La cantidad de seguimientos no tiene nada que ver con los ingresos
Cuando Evie Kevish, de 46 años y vecina de Chicago, llegó a Midi, no buscaba apenas alivio para sus síntomas. "Con Midi Health, por fin me siento comprendida, escuchada y apoyada", comenta. También añade: “Su experiencia especializada en la salud de la mujer en la mediana edad y la comodidad de la telemedicina me dieron mucha más confianza en la atención que recibía”.
Carroll Schreibman, de 57 años y vecina de San Francisco, describe la experiencia con más crudeza. "En tres meses, dormía mejor, tenía más energía y experimentaba mucha menos confusión mental", explica. “Puede sonar exagerado, pero realmente me cambió la vida; sentí como si hubiera salido de una habitación oscura a la luz del sol”, agrega.

Ese contraste es el que Strober busca optimizar, y también aparece en la forma en que mide el éxito. Su métrica más importante no pasa por los ingresos, el volumen de pacientes ni los datos de resultados clínicos, sino por las tasas de recomendación. "Lo que realmente me importa es que las mujeres recomienden nuestros servicios a sus amigas e hijas; eso es lo más importante para nosotras", enfatiza.
Con 25.000 pacientes atendidas por semana y 45 millones de personas cubiertas en los 50 estados, esas recomendaciones se multiplican. Eric Kim, cofundador y socio gerente de Goodwater Capital, un inversor en tecnología de consumo cuya cartera incluye Spotify y no sistemas hospitalarios, ve esa señal con claridad.
"Durante décadas, a las mujeres se les ha dicho que simplemente “lidien” con los problemas de salud de la mediana edad, y Midi Health finalmente está desafiando ese statu quo", señala Kim. “Es raro ver una empresa que combine este nivel de empatía con una verdadera credibilidad clínica; por eso resulta tan atractiva”, añade.
Que Goodwater haya liderado esta ronda de financiación, en lugar de un inversor tradicional del sector sanitario, marca hacia dónde quiere llevar Strober a Midi: hacia una marca de consumo que crece del mismo modo que crecen las marcas en las que la gente confía, a través de las mujeres a las que atiende.
La mujer de 87 años que llegó a un unicornio
La mujer que cree que ya dejó atrás la menopausia no es una excepción. Es la regla, moldeada por un sistema que trató sus síntomas de manera insuficiente, financió poco la investigación sobre su biología y le dio herramientas de IA basadas en datos que, en gran parte, la dejaron afuera.

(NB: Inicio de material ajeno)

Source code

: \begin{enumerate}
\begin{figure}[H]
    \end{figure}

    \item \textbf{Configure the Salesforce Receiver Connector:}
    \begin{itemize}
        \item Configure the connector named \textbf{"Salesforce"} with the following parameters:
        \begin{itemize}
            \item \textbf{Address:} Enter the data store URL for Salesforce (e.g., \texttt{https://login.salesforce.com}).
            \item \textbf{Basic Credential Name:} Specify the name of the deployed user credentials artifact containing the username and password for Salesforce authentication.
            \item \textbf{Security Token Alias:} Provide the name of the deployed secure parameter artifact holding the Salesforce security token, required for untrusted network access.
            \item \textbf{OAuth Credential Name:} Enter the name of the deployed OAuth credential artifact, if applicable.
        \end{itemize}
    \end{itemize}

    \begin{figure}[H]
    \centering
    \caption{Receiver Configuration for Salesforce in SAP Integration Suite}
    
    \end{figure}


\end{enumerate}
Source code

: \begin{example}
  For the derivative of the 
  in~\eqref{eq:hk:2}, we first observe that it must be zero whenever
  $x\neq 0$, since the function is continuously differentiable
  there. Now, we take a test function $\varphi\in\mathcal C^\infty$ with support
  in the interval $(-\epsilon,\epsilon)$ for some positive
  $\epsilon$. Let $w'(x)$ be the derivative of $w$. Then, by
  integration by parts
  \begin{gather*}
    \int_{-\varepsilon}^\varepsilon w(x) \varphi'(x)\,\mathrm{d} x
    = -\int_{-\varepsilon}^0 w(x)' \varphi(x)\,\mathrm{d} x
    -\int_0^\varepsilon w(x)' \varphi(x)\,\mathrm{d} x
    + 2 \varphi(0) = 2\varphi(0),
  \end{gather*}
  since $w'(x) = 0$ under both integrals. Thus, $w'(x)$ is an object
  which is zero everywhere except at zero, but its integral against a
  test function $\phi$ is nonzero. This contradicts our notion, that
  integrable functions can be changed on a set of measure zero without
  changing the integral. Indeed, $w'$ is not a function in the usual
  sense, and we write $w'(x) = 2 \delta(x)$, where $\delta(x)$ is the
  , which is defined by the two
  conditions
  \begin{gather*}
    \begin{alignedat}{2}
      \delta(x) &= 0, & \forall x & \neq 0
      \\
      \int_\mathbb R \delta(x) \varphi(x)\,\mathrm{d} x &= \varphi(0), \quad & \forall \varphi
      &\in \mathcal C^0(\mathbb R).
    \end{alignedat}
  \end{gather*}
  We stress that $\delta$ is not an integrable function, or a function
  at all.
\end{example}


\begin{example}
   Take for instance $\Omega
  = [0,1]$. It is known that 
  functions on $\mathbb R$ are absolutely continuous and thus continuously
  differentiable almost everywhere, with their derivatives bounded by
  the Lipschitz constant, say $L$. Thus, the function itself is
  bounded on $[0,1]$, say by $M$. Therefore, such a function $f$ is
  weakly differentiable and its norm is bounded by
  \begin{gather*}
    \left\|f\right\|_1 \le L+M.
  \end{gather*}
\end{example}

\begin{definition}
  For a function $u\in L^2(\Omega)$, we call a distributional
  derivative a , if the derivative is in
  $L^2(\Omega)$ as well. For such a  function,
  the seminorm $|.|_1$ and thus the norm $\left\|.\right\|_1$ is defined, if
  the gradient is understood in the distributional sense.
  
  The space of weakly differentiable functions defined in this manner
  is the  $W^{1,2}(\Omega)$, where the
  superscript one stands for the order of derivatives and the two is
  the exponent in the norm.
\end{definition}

La valoración multimillonaria de Midi no prueba que esas fallas estructurales ya estén resueltas. Como detalla Forbes en el artículo "La salud de la mujer está batiendo récords y superando límites", un año récord de inversión concentrado en dos empresas no equivale a un ecosistema saludable. Pero sí deja en evidencia que la brecha en la atención médica era mucho mayor de lo que la medicina y los inversores estaban dispuestos a admitir, y que una empresa trazó un camino firme para achicarla.
"Durante demasiado tiempo, la salud de la mujer ha sido relegada a un segundo plano", advierte Strober. También comenta que "esta financiación nos proporciona los recursos necesarios para cambiar esa situación a gran escala".
La mujer de 87 años que necesitaba estrógeno vaginal y que encontró el camino hacia una startup no tendría que haber pasado por eso. Que lo haya hecho cuenta toda la historia.